TASK INSTRUCTIONS: Using the listing, copy each whole line that features "fast".
*-*-*
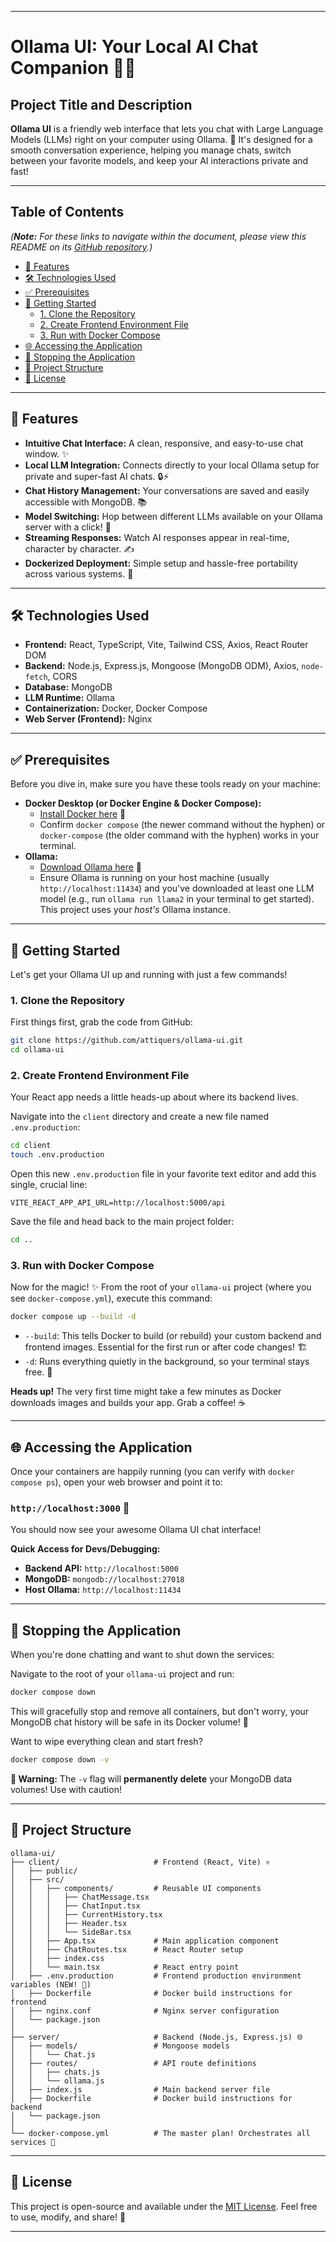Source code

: 
-----

# Ollama UI: Your Local AI Chat Companion 🤖💬

## Project Title and Description

**Ollama UI** is a friendly web interface that lets you chat with Large Language Models (LLMs) right on your computer using Ollama. 🚀 It's designed for a smooth conversation experience, helping you manage chats, switch between your favorite models, and keep your AI interactions private and fast\!

-----

## Table of Contents

*(**Note:** For these links to navigate within the document, please view this README on its [GitHub repository](https://github.com/attiquers/ollama-ui).)*

  * [🌟 Features](#features)
  * [🛠️ Technologies Used](#technologies-used)
  * [✅ Prerequisites](#prerequisites)
  * [🚀 Getting Started](#getting-started)
      * [1. Clone the Repository](#1-clone-the-repository)
      * [2. Create Frontend Environment File](#2-create-frontend-environment-file)
      * [3. Run with Docker Compose](#3-run-with-docker-compose)
  * [🌐 Accessing the Application](#accessing-the-application)
  * [🛑 Stopping the Application](#stopping-the-application)
  * [📂 Project Structure](#project-structure)
  * [📜 License](#license)

-----

## 🌟 Features

  * **Intuitive Chat Interface:** A clean, responsive, and easy-to-use chat window. ✨
  * **Local LLM Integration:** Connects directly to your local Ollama setup for private and super-fast AI chats. 🔒⚡
  * **Chat History Management:** Your conversations are saved and easily accessible with MongoDB. 📚
  * **Model Switching:** Hop between different LLMs available on your Ollama server with a click\! 🔄
  * **Streaming Responses:** Watch AI responses appear in real-time, character by character. ✍️
  * **Dockerized Deployment:** Simple setup and hassle-free portability across various systems. 🐳

-----

## 🛠️ Technologies Used

  * **Frontend:** React, TypeScript, Vite, Tailwind CSS, Axios, React Router DOM
  * **Backend:** Node.js, Express.js, Mongoose (MongoDB ODM), Axios, `node-fetch`, CORS
  * **Database:** MongoDB
  * **LLM Runtime:** Ollama
  * **Containerization:** Docker, Docker Compose
  * **Web Server (Frontend):** Nginx

-----

## ✅ Prerequisites

Before you dive in, make sure you have these tools ready on your machine:

  * **Docker Desktop (or Docker Engine & Docker Compose):**
      * [Install Docker here](https://docs.docker.com/get-docker/) 🐳
      * Confirm `docker compose` (the newer command without the hyphen) or `docker-compose` (the older command with the hyphen) works in your terminal.
  * **Ollama:**
      * [Download Ollama here](https://ollama.com/download) 🧠
      * Ensure Ollama is running on your host machine (usually `http://localhost:11434`) and you've downloaded at least one LLM model (e.g., run `ollama run llama2` in your terminal to get started). This project uses your *host's* Ollama instance.

-----

## 🚀 Getting Started

Let's get your Ollama UI up and running with just a few commands\!

### 1\. Clone the Repository

First things first, grab the code from GitHub:

```bash
git clone https://github.com/attiquers/ollama-ui.git
cd ollama-ui
```

### 2\. Create Frontend Environment File

Your React app needs a little heads-up about where its backend lives.

Navigate into the `client` directory and create a new file named `.env.production`:

```bash
cd client
touch .env.production
```

Open this new `.env.production` file in your favorite text editor and add this single, crucial line:

```
VITE_REACT_APP_API_URL=http://localhost:5000/api
```

Save the file and head back to the main project folder:

```bash
cd ..
```

### 3\. Run with Docker Compose

Now for the magic\! ✨ From the root of your `ollama-ui` project (where you see `docker-compose.yml`), execute this command:

```bash
docker compose up --build -d
```

  * `--build`: This tells Docker to build (or rebuild) your custom backend and frontend images. Essential for the first run or after code changes\! 🏗️
  * `-d`: Runs everything quietly in the background, so your terminal stays free. 🤫

**Heads up\!** The very first time might take a few minutes as Docker downloads images and builds your app. Grab a coffee\! ☕

-----

## 🌐 Accessing the Application

Once your containers are happily running (you can verify with `docker compose ps`), open your web browser and point it to:

### **`http://localhost:3000`** 🎉

You should now see your awesome Ollama UI chat interface\!

**Quick Access for Devs/Debugging:**

  * **Backend API:** `http://localhost:5000`
  * **MongoDB:** `mongodb://localhost:27018`
  * **Host Ollama:** `http://localhost:11434`

-----

## 🛑 Stopping the Application

When you're done chatting and want to shut down the services:

Navigate to the root of your `ollama-ui` project and run:

```bash
docker compose down
```

This will gracefully stop and remove all containers, but don't worry, your MongoDB chat history will be safe in its Docker volume\! 💾

Want to wipe everything clean and start fresh?

```bash
docker compose down -v
```

**🚨 Warning:** The `-v` flag will **permanently delete** your MongoDB data volumes\! Use with caution\!

-----

## 📂 Project Structure

```
ollama-ui/
├── client/                     # Frontend (React, Vite) ⚛️
│   ├── public/
│   ├── src/
│   │   ├── components/         # Reusable UI components
│   │   │   ├── ChatMessage.tsx
│   │   │   ├── ChatInput.tsx
│   │   │   ├── CurrentHistory.tsx
│   │   │   ├── Header.tsx
│   │   │   └── SideBar.tsx
│   │   ├── App.tsx             # Main application component
│   │   ├── ChatRoutes.tsx      # React Router setup
│   │   ├── index.css
│   │   └── main.tsx            # React entry point
│   ├── .env.production         # Frontend production environment variables (NEW! 📄)
│   ├── Dockerfile              # Docker build instructions for frontend
│   ├── nginx.conf              # Nginx server configuration
│   └── package.json
│
├── server/                     # Backend (Node.js, Express.js) 🌐
│   ├── models/                 # Mongoose models
│   │   └── Chat.js
│   ├── routes/                 # API route definitions
│   │   ├── chats.js
│   │   └── ollama.js
│   ├── index.js                # Main backend server file
│   ├── Dockerfile              # Docker build instructions for backend
│   └── package.json
│
└── docker-compose.yml          # The master plan! Orchestrates all services 🚢
```

-----

## 📜 License

This project is open-source and available under the [MIT License](https://opensource.org/licenses/MIT). Feel free to use, modify, and share\! 🤝

-----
*-*-*
RESPONSE TO THIS EXERCISE:
**Ollama UI** is a friendly web interface that lets you chat with Large Language Models (LLMs) right on your computer using Ollama. 🚀 It's designed for a smooth conversation experience, helping you manage chats, switch between your favorite models, and keep your AI interactions private and fast\!
  * **Local LLM Integration:** Connects directly to your local Ollama setup for private and super-fast AI chats. 🔒⚡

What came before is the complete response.